Line by line, please look for the word "Technologies" in the following records, then copy each line you find it in.

================

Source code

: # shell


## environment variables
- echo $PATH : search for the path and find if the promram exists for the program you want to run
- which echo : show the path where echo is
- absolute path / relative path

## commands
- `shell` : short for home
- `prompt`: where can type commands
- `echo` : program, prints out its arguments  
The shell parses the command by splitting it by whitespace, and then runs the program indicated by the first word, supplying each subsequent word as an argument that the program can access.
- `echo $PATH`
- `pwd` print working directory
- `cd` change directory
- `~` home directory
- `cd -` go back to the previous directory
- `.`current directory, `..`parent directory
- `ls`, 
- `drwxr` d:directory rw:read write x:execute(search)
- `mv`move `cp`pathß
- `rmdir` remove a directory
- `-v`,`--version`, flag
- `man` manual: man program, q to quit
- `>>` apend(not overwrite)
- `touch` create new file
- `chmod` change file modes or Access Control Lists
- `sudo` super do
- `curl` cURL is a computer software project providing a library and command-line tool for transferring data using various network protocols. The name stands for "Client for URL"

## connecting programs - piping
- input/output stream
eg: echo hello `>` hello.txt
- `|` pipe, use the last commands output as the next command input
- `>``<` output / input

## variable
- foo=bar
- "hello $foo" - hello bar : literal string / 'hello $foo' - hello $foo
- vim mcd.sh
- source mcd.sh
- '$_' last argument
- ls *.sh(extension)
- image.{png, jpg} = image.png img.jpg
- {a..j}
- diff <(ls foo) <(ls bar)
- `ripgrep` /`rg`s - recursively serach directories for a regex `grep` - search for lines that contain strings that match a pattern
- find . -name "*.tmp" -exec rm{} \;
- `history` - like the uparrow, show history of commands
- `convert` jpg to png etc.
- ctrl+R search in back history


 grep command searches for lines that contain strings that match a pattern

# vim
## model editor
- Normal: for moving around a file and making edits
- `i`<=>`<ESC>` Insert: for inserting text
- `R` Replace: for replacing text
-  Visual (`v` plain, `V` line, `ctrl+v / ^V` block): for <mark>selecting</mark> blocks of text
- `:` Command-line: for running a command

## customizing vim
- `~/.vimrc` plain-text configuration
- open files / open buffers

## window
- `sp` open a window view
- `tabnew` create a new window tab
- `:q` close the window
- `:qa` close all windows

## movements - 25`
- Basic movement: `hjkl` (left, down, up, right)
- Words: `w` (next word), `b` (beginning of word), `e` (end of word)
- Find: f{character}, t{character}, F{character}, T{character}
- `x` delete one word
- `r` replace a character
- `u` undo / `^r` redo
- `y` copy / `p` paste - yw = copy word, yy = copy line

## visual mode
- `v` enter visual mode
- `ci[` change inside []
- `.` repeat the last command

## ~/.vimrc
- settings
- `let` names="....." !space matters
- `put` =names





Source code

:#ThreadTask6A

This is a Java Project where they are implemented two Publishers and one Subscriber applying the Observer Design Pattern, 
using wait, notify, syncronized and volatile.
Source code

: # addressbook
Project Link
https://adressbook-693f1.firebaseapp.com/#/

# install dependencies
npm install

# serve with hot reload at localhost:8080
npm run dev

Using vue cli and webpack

================

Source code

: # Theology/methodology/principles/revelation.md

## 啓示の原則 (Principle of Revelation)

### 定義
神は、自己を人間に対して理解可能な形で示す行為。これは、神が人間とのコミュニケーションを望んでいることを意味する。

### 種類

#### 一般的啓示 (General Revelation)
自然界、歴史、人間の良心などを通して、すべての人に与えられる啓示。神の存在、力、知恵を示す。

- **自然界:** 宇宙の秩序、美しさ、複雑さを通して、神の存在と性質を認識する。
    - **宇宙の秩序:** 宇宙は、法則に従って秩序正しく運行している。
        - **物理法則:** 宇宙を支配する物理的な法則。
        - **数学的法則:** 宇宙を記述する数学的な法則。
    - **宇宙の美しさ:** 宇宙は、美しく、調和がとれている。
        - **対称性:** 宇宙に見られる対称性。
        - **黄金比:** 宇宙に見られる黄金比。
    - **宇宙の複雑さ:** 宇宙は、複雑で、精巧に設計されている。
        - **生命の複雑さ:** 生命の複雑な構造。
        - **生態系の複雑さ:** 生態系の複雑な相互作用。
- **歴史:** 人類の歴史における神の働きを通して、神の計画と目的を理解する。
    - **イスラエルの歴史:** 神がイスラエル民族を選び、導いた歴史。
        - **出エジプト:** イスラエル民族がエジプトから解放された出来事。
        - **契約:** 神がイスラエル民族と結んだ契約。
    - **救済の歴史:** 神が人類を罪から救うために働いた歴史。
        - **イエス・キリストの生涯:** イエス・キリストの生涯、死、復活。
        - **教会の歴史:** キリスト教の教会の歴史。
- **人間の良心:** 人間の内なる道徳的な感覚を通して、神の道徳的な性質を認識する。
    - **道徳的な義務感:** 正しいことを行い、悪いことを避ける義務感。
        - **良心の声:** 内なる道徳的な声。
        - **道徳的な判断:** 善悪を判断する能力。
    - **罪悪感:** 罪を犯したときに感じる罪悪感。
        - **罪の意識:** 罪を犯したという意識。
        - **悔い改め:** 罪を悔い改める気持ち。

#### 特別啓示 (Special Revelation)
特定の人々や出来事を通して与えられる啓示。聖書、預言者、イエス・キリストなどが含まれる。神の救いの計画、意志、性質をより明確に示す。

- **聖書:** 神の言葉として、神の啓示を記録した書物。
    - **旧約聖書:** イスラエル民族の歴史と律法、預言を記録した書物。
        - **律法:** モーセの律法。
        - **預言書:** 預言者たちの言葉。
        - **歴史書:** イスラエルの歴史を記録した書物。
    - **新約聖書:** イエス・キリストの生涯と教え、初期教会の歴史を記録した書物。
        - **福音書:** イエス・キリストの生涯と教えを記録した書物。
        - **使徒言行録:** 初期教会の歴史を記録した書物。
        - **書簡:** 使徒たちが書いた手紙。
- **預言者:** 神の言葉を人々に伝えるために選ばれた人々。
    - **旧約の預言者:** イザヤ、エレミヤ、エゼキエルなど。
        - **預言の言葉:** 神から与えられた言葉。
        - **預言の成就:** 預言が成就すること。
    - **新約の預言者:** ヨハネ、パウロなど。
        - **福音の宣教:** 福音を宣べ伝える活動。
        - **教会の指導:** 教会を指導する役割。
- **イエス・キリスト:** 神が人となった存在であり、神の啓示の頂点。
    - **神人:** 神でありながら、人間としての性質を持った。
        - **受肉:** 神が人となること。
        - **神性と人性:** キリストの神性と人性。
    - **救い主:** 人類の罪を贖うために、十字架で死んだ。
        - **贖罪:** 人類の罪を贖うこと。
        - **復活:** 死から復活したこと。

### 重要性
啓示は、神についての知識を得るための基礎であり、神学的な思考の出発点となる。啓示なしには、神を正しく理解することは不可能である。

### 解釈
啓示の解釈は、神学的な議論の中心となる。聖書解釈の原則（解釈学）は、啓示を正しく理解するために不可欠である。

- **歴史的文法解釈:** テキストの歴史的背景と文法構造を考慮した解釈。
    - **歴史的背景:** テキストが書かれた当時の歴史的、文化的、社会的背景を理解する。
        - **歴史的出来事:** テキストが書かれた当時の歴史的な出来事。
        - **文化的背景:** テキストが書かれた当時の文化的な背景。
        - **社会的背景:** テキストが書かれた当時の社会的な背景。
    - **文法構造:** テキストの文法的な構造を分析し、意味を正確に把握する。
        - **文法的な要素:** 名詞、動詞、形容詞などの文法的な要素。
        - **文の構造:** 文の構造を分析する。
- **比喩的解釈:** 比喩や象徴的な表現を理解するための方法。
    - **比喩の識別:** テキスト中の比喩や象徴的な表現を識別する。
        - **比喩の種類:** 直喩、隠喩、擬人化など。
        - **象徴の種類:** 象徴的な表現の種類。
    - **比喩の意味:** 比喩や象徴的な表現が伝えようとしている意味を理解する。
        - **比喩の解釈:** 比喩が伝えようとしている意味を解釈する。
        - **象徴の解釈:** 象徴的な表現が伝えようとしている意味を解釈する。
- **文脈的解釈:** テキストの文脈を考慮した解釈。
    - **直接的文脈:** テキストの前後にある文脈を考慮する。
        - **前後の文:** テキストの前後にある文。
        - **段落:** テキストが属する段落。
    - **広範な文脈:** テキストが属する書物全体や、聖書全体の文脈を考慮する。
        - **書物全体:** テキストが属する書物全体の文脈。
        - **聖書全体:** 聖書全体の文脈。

================

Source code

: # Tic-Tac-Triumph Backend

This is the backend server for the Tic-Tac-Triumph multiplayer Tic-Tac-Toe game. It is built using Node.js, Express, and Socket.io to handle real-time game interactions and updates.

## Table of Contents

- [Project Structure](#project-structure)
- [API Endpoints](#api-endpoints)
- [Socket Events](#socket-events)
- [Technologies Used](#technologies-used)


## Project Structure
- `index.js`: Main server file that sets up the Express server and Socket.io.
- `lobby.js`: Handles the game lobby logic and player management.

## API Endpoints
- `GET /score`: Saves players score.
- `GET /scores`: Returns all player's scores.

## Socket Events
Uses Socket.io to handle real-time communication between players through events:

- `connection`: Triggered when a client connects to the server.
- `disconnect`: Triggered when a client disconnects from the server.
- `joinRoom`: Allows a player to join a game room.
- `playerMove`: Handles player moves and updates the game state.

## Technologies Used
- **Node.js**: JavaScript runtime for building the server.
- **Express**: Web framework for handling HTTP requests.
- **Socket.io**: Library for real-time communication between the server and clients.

================

| Answer space |
- [Technologies Used](#technologies-used)
## Technologies Used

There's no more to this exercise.